* _WHAT THE TASK ASKS_:
Make an exact copy of the records that follow, with each picture omitted.
[PROVIDED RECORDS — start]
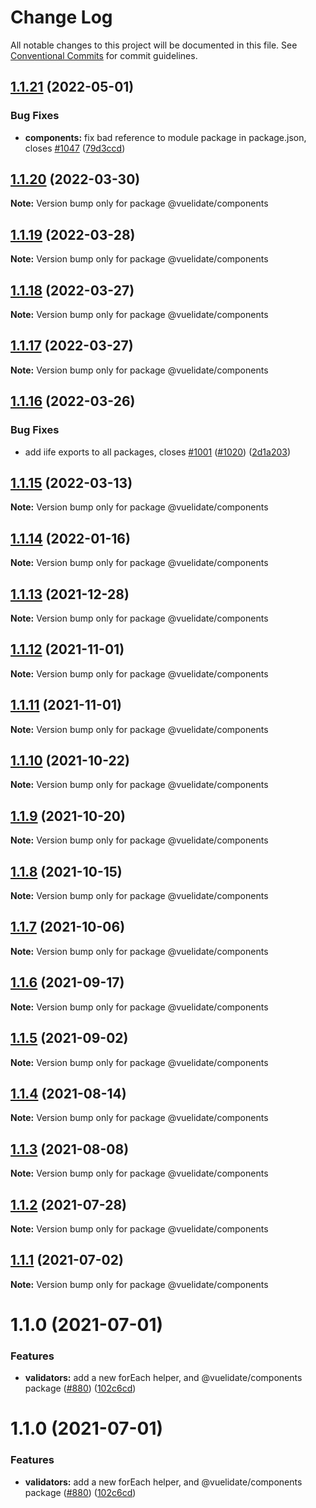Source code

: # Change Log

All notable changes to this project will be documented in this file.
See [Conventional Commits](https://conventionalcommits.org) for commit guidelines.

## [1.1.21](https://github.com/vuelidate/vuelidate/compare/@vuelidate/components@1.1.20...@vuelidate/components@1.1.21) (2022-05-01)


### Bug Fixes

* **components:** fix bad reference to module package in package.json, closes [#1047](https://github.com/vuelidate/vuelidate/issues/1047) ([79d3ccd](https://github.com/vuelidate/vuelidate/commit/79d3ccd5cfc5dee136801fb139983e48a16011a6))





## [1.1.20](https://github.com/vuelidate/vuelidate/compare/@vuelidate/components@1.1.19...@vuelidate/components@1.1.20) (2022-03-30)

**Note:** Version bump only for package @vuelidate/components





## [1.1.19](https://github.com/vuelidate/vuelidate/compare/@vuelidate/components@1.1.18...@vuelidate/components@1.1.19) (2022-03-28)

**Note:** Version bump only for package @vuelidate/components





## [1.1.18](https://github.com/vuelidate/vuelidate/compare/@vuelidate/components@1.1.17...@vuelidate/components@1.1.18) (2022-03-27)

**Note:** Version bump only for package @vuelidate/components





## [1.1.17](https://github.com/vuelidate/vuelidate/compare/@vuelidate/components@1.1.16...@vuelidate/components@1.1.17) (2022-03-27)

**Note:** Version bump only for package @vuelidate/components





## [1.1.16](https://github.com/vuelidate/vuelidate/compare/@vuelidate/components@1.1.15...@vuelidate/components@1.1.16) (2022-03-26)


### Bug Fixes

* add iife exports to all packages, closes [#1001](https://github.com/vuelidate/vuelidate/issues/1001) ([#1020](https://github.com/vuelidate/vuelidate/issues/1020)) ([2d1a203](https://github.com/vuelidate/vuelidate/commit/2d1a2034cddc0c473b7bfa1e44ac5601ee2dbce3))





## [1.1.15](https://github.com/vuelidate/vuelidate/compare/@vuelidate/components@1.1.14...@vuelidate/components@1.1.15) (2022-03-13)

**Note:** Version bump only for package @vuelidate/components





## [1.1.14](https://github.com/vuelidate/vuelidate/compare/@vuelidate/components@1.1.13...@vuelidate/components@1.1.14) (2022-01-16)

**Note:** Version bump only for package @vuelidate/components





## [1.1.13](https://github.com/vuelidate/vuelidate/compare/@vuelidate/components@1.1.12...@vuelidate/components@1.1.13) (2021-12-28)

**Note:** Version bump only for package @vuelidate/components





## [1.1.12](https://github.com/vuelidate/vuelidate/compare/@vuelidate/components@1.1.11...@vuelidate/components@1.1.12) (2021-11-01)

**Note:** Version bump only for package @vuelidate/components





## [1.1.11](https://github.com/vuelidate/vuelidate/compare/@vuelidate/components@1.1.10...@vuelidate/components@1.1.11) (2021-11-01)

**Note:** Version bump only for package @vuelidate/components





## [1.1.10](https://github.com/vuelidate/vuelidate/compare/@vuelidate/components@1.1.9...@vuelidate/components@1.1.10) (2021-10-22)

**Note:** Version bump only for package @vuelidate/components





## [1.1.9](https://github.com/vuelidate/vuelidate/compare/@vuelidate/components@1.1.8...@vuelidate/components@1.1.9) (2021-10-20)

**Note:** Version bump only for package @vuelidate/components





## [1.1.8](https://github.com/vuelidate/vuelidate/compare/@vuelidate/components@1.1.7...@vuelidate/components@1.1.8) (2021-10-15)

**Note:** Version bump only for package @vuelidate/components





## [1.1.7](https://github.com/vuelidate/vuelidate/compare/@vuelidate/components@1.1.6...@vuelidate/components@1.1.7) (2021-10-06)

**Note:** Version bump only for package @vuelidate/components





## [1.1.6](https://github.com/vuelidate/vuelidate/compare/@vuelidate/components@1.1.5...@vuelidate/components@1.1.6) (2021-09-17)

**Note:** Version bump only for package @vuelidate/components





## [1.1.5](https://github.com/vuelidate/vuelidate/compare/@vuelidate/components@1.1.4...@vuelidate/components@1.1.5) (2021-09-02)

**Note:** Version bump only for package @vuelidate/components





## [1.1.4](https://github.com/vuelidate/vuelidate/compare/@vuelidate/components@1.1.3...@vuelidate/components@1.1.4) (2021-08-14)

**Note:** Version bump only for package @vuelidate/components





## [1.1.3](https://github.com/vuelidate/vuelidate/compare/@vuelidate/components@1.1.2...@vuelidate/components@1.1.3) (2021-08-08)

**Note:** Version bump only for package @vuelidate/components





## [1.1.2](https://github.com/vuelidate/vuelidate/compare/@vuelidate/components@1.1.1...@vuelidate/components@1.1.2) (2021-07-28)

**Note:** Version bump only for package @vuelidate/components





## [1.1.1](https://github.com/vuelidate/vuelidate/compare/@vuelidate/components@1.1.0...@vuelidate/components@1.1.1) (2021-07-02)

**Note:** Version bump only for package @vuelidate/components





# 1.1.0 (2021-07-01)


### Features

* **validators:** add a new forEach helper, and @vuelidate/components package ([#880](https://github.com/vuelidate/vuelidate/issues/880)) ([102c6cd](https://github.com/vuelidate/vuelidate/commit/102c6cde3deb5ead7da157d00ac7a964ae596a96))





# 1.1.0 (2021-07-01)


### Features

* **validators:** add a new forEach helper, and @vuelidate/components package ([#880](https://github.com/vuelidate/vuelidate/issues/880)) ([102c6cd](https://github.com/vuelidate/vuelidate/commit/102c6cde3deb5ead7da157d00ac7a964ae596a96))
[PROVIDED RECORDS — finish]
* _EXPECTED ANSWER_:
Source code

: # Change Log

All notable changes to this project will be documented in this file.
See [Conventional Commits](https://conventionalcommits.org) for commit guidelines.

## [1.1.21](https://github.com/vuelidate/vuelidate/compare/@vuelidate/components@1.1.20...@vuelidate/components@1.1.21) (2022-05-01)


### Bug Fixes

* **components:** fix bad reference to module package in package.json, closes [#1047](https://github.com/vuelidate/vuelidate/issues/1047) ([79d3ccd](https://github.com/vuelidate/vuelidate/commit/79d3ccd5cfc5dee136801fb139983e48a16011a6))





## [1.1.20](https://github.com/vuelidate/vuelidate/compare/@vuelidate/components@1.1.19...@vuelidate/components@1.1.20) (2022-03-30)

**Note:** Version bump only for package @vuelidate/components





## [1.1.19](https://github.com/vuelidate/vuelidate/compare/@vuelidate/components@1.1.18...@vuelidate/components@1.1.19) (2022-03-28)

**Note:** Version bump only for package @vuelidate/components





## [1.1.18](https://github.com/vuelidate/vuelidate/compare/@vuelidate/components@1.1.17...@vuelidate/components@1.1.18) (2022-03-27)

**Note:** Version bump only for package @vuelidate/components





## [1.1.17](https://github.com/vuelidate/vuelidate/compare/@vuelidate/components@1.1.16...@vuelidate/components@1.1.17) (2022-03-27)

**Note:** Version bump only for package @vuelidate/components





## [1.1.16](https://github.com/vuelidate/vuelidate/compare/@vuelidate/components@1.1.15...@vuelidate/components@1.1.16) (2022-03-26)


### Bug Fixes

* add iife exports to all packages, closes [#1001](https://github.com/vuelidate/vuelidate/issues/1001) ([#1020](https://github.com/vuelidate/vuelidate/issues/1020)) ([2d1a203](https://github.com/vuelidate/vuelidate/commit/2d1a2034cddc0c473b7bfa1e44ac5601ee2dbce3))





## [1.1.15](https://github.com/vuelidate/vuelidate/compare/@vuelidate/components@1.1.14...@vuelidate/components@1.1.15) (2022-03-13)

**Note:** Version bump only for package @vuelidate/components





## [1.1.14](https://github.com/vuelidate/vuelidate/compare/@vuelidate/components@1.1.13...@vuelidate/components@1.1.14) (2022-01-16)

**Note:** Version bump only for package @vuelidate/components





## [1.1.13](https://github.com/vuelidate/vuelidate/compare/@vuelidate/components@1.1.12...@vuelidate/components@1.1.13) (2021-12-28)

**Note:** Version bump only for package @vuelidate/components





## [1.1.12](https://github.com/vuelidate/vuelidate/compare/@vuelidate/components@1.1.11...@vuelidate/components@1.1.12) (2021-11-01)

**Note:** Version bump only for package @vuelidate/components





## [1.1.11](https://github.com/vuelidate/vuelidate/compare/@vuelidate/components@1.1.10...@vuelidate/components@1.1.11) (2021-11-01)

**Note:** Version bump only for package @vuelidate/components





## [1.1.10](https://github.com/vuelidate/vuelidate/compare/@vuelidate/components@1.1.9...@vuelidate/components@1.1.10) (2021-10-22)

**Note:** Version bump only for package @vuelidate/components





## [1.1.9](https://github.com/vuelidate/vuelidate/compare/@vuelidate/components@1.1.8...@vuelidate/components@1.1.9) (2021-10-20)

**Note:** Version bump only for package @vuelidate/components





## [1.1.8](https://github.com/vuelidate/vuelidate/compare/@vuelidate/components@1.1.7...@vuelidate/components@1.1.8) (2021-10-15)

**Note:** Version bump only for package @vuelidate/components





## [1.1.7](https://github.com/vuelidate/vuelidate/compare/@vuelidate/components@1.1.6...@vuelidate/components@1.1.7) (2021-10-06)

**Note:** Version bump only for package @vuelidate/components





## [1.1.6](https://github.com/vuelidate/vuelidate/compare/@vuelidate/components@1.1.5...@vuelidate/components@1.1.6) (2021-09-17)

**Note:** Version bump only for package @vuelidate/components





## [1.1.5](https://github.com/vuelidate/vuelidate/compare/@vuelidate/components@1.1.4...@vuelidate/components@1.1.5) (2021-09-02)

**Note:** Version bump only for package @vuelidate/components





## [1.1.4](https://github.com/vuelidate/vuelidate/compare/@vuelidate/components@1.1.3...@vuelidate/components@1.1.4) (2021-08-14)

**Note:** Version bump only for package @vuelidate/components





## [1.1.3](https://github.com/vuelidate/vuelidate/compare/@vuelidate/components@1.1.2...@vuelidate/components@1.1.3) (2021-08-08)

**Note:** Version bump only for package @vuelidate/components





## [1.1.2](https://github.com/vuelidate/vuelidate/compare/@vuelidate/components@1.1.1...@vuelidate/components@1.1.2) (2021-07-28)

**Note:** Version bump only for package @vuelidate/components





## [1.1.1](https://github.com/vuelidate/vuelidate/compare/@vuelidate/components@1.1.0...@vuelidate/components@1.1.1) (2021-07-02)

**Note:** Version bump only for package @vuelidate/components





# 1.1.0 (2021-07-01)


### Features

* **validators:** add a new forEach helper, and @vuelidate/components package ([#880](https://github.com/vuelidate/vuelidate/issues/880)) ([102c6cd](https://github.com/vuelidate/vuelidate/commit/102c6cde3deb5ead7da157d00ac7a964ae596a96))





# 1.1.0 (2021-07-01)


### Features

* **validators:** add a new forEach helper, and @vuelidate/components package ([#880](https://github.com/vuelidate/vuelidate/issues/880)) ([102c6cd](https://github.com/vuelidate/vuelidate/commit/102c6cde3deb5ead7da157d00ac7a964ae596a96))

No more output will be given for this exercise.